Housing sector in the UAE maturing and stabilisingImage Credit: Supplied

Despite flatlining sales and rental markets, the housing sector in the UAE is maturing and stabilising, according to property experts. International property consultancy Cluttons has recently released reports focusing on various regional markets, including Dubai and Sharjah, all of them bound by a common thread: the UAE's cooling market.

Factors such as the plummeting value of oil and the near historic high of the US dollar, to which the UAE dirham is pegged, has meant there's less liquidity from regional and international investors limited by unfavourable exchange rates. And while this is not desirable news for speculators, Faisal Durrani, International Research and Business Development Manager of Cluttons, says there's reason for optimism. Successful regulations and sound fundamentals are ushering in an age of maturity — something very attractive to long-term international investors.


Durrani says Dubai is rapidly reaching the end of its second property cycle since opening up to an international market. ''In Dubai we're rushing to find the bottom of the market,'' he says. ''It does appear we've rushed through this second cycle, [which has been running] probably between 18 months and two years.''

The emirate saw a small 3.4 per cent increase in average house prices last year, vastly down from 51 per cent in 2013. Values are now 19.4 per cent lower than the market peak in 2008.

The trend is similar in the rental market, which saw prices increase an average 0.4 per cent over 2014—with a contraction of 0.4 per cent in the first quarter of this year countering any gains.

''From our perspective it's clear that it's been a really rapid cycle but it is quite positive that we didn't surpass the market peak of the previous cycle [in 2008]. The regulations that have been introduced have been exceptionally successful in preventing the market from overheating,'' says Durrani.

In the correction that followed the pre-2008 boom, many investors ''were burned quite badly'' with prices dropping by about 50 per cent thereafter. It has now been just over a year since a new mortgage cap limiting loans to 80 per cent of a property's value for Emiratis and 75 per cent for expatriates came into effect at the end of 2013, around the same time land registration fees doubled to 4 per cent.

''That was the right time to introduce measures to prevent another period of unsustainable growth,'' says Durrani.

While many complained it would price out end users, and Durrani acknowledges it might have been a ''blunt instrument'', he says it has certainly reduced speculative activity for a market that had hitherto expanded at an exponential rate. Developers have also started imposing restrictions on selling to prevent practices such as flipping, Durrani says.

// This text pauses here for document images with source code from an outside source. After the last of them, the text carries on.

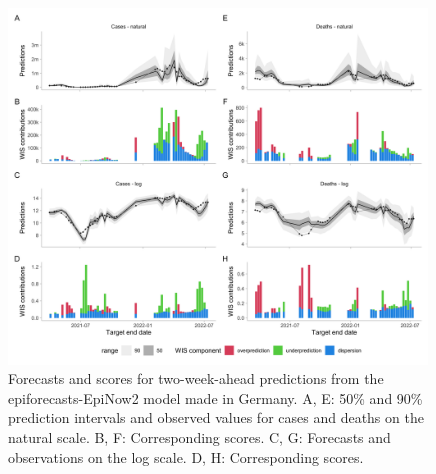 \documentclass{article}
\begin{document}
\begin{figure}[h!]
    \centering
    \includegraphics[width=0.99\textwidth]{output/figures/HUB-model-comparison-epinow.png}
    \caption{
    Forecasts and scores for two-week-ahead predictions from the epiforecasts-EpiNow2 model \citep{epinow2} made in Germany. A, E: 50\% and 90\% prediction intervals and observed values for cases and deaths on the natural scale. B, F: Corresponding scores. C, G: Forecasts and observations on the log scale. D, H: Corresponding scores. 
    }
    \label{fig:HUB-model-comparison-epinow}
\end{figure}




\clearpage

\end{document}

But investors and owners need not worry about the market bottoming out, he says. While in terms of villas alone, there are an estimated 10,000 units due over the next two years, the population should grow by 400,000 in the build-up to the World Expo 2020 in Dubai as more new jobs are created.

Durrani says the competing interests of keeping investments lucrative while ensuring enough housing capacity appear to have been managed well. ''When you match [demand] up against the supply, we're suggesting it should be pretty well matched.''

He also notes the anticipated rapprochement in diplomatic relations between the West and Iran could result in an economic boom for Dubai, which would initially impact commercial property values before flowing into residential property. Iran is widely expected to sign a linchpin anti-nuclear pact with the US on June 30 and come in from the cold.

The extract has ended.